Small businesses are going to need help from their local newspapers in these unprecedented times. Something like the “We’re Back” program may not be the right thing for your paper, but in keeping with the Wizard of Oz theme, here are four things to keep in mind when creating a program for businesses coming out of lockdown:
Have a brain. Think about what is going to get results for the customer. Ultimately, that’s the only way for the newspaper to be successful. Selling the business one ad or making them part of a group ad or gang ad is not always the best thing for the advertiser. Be willing to trade rate for frequency. In the case of “We’re Back,” the vast majority of advertisers who take advantage of it were not going to run 10 consecutive ads. Most would have run zero to four. All of the advertisers who sign up for “We’re Back” will spend more with the newspaper than they were planning to over that period. If there are those who would be spending less, you can always add features to at least keep the spend, on an individual basis. Ultimately, the newspaper gets more revenue and the advertiser gets the frequency and size plus digital exposure they need to get response, which keeps them in play for future advertising and programs. So, use your head and start with, “What is going to get response for the advertiser?” and work from there up.

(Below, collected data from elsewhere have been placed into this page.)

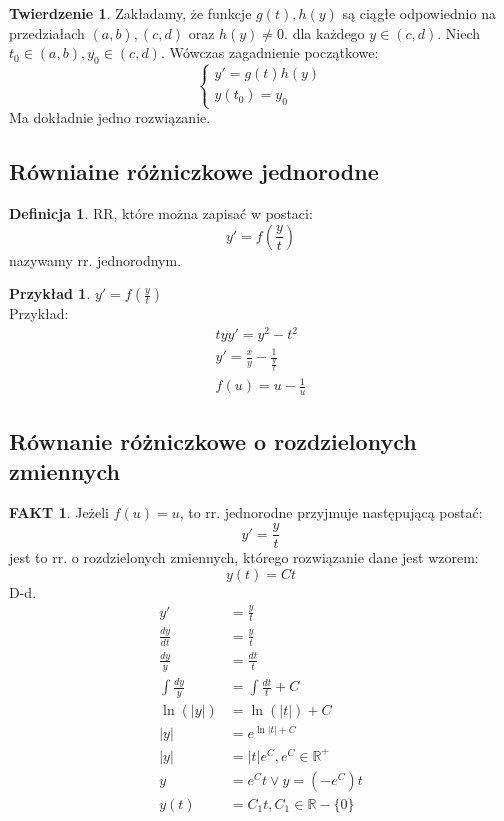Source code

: \documentclass{article}
\theoremstyle{definition}
\newtheorem{de}{Definicja}[subsection]
\theoremstyle{definition}
\newtheorem{tw}{Twierdzenie}[subsection]
\theoremstyle{definition}
\newtheorem{pk}{Przykład}[subsection]
\theoremstyle{definition}
\newtheorem*{fakt}{FAKT}
\begin{document}
\begin{tw}
    Zakładamy, że funkcje $g(t), h(y)$ są ciągłe odpowiednio na przedziałach $(a,b), (c,d)$ oraz $h(y)\neq 0$.
    dla każdego $y\in(c,d)$. Niech $t_0\in(a,b), y_0\in(c,d)$. Wówczas zagadnienie początkowe:
    $$
    \begin{cases}
        y' = g(t)h(y)\\
        y(t_0) = y_0
    \end{cases}
    $$
    Ma dokładnie jedno rozwiązanie.
\end{tw}

\subsection{Równiaine różniczkowe jednorodne}

\begin{de}
    RR, które można zapisać w postaci:
    \[y' = f\left(\frac{y}{t}\right)\]
    nazywamy rr. jednorodnym.
\end{de}

\begin{pk}
    $y'=f\left(\frac{y}{t}\right)$\\
    Przykład:\\
    \begin{align}
        ty y' = y^2 - t^2\\
        y' = \frac{x}{y} - \frac{1}{\frac{y}{t}}\\
        f(u)=u-\frac{1}{u}
    \end{align}
\end{pk}

\subsection{Równanie różniczkowe o rozdzielonych zmiennych}

\begin{fakt}
    Jeżeli $f(u)=u$, to rr. jednorodne przyjmuje następującą postać:
    \[y' = \frac{y}{t}\]
    jest to rr. o rozdzielonych zmiennych, którego rozwiązanie dane jest wzorem:
    \[y(t)=Ct\]
    D-d.\\
    \begin{align}
        y' &= \frac{y}{t}\\
        \frac{dy}{dt} &= \frac{y}{t}\\
        \frac{dy}{y} &= \frac{dt}{t}\\
        \int \frac{dy}{y} &= \int \frac{dt}{t} + C\\
        \ln(|y|) &= \ln(|t|) + C\\
        |y| &= e^{\ln|t| + C}\\
        |y| &= |t|e^{C}, e^{C} \in \mathbb{R^{+}}\\
        y &= e^{C}t \lor y=(-e^{C}) t\\
        y(t) &= C_1 t, C_1 \in \mathbb{R}-\{0\}
    \end{align}
\end{fakt}
\end{document}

Have a heart. Keep in mind these businesses have been as devastated by the lockdown as we have. Some of them have had no revenue for three months. Some of them are hanging on by a thread and pinning all of their hopes on a strong re-opening. Many small business owners have to choose between using their money for advertising or for groceries. Create a program that they can feel comfortable investing in. So, once you’ve created a plan that works (right frequency, right size, multi-platform), don’t be a Miss Gulch about the rate. Use this time as an opportunity to show that you understand what business owners are going through and that you want to help. Reinforce with them that you’re a small business too and you want to help.
Have courage. These are unprecedented times and it may require newspapers to get creative and to do things that, in the past, might have been met with, “We don’t do that,” such as discounting or delaying billing for two months, etc. to make it easier for struggling retailers and service providers to do business with you. Some people would rather perish within their own comfort zones than thrive outside of them. Now is the time to courageously push forward and try new things. Most of us have only everything to gain.
Be the man (or woman) behind the curtain. The Wizard was all bluster and show. The man behind the curtain, the real wizard, was honest, humble and helpful. He knew what each of those who sought him out needed, and went to right to work to make it happen.
The good news for Dorothy is that it had all been dream. She had never really left Kansas. She just suffered a bump on the head, but otherwise everything was back to normal. For all of us? Well, that’s a horse of a different color.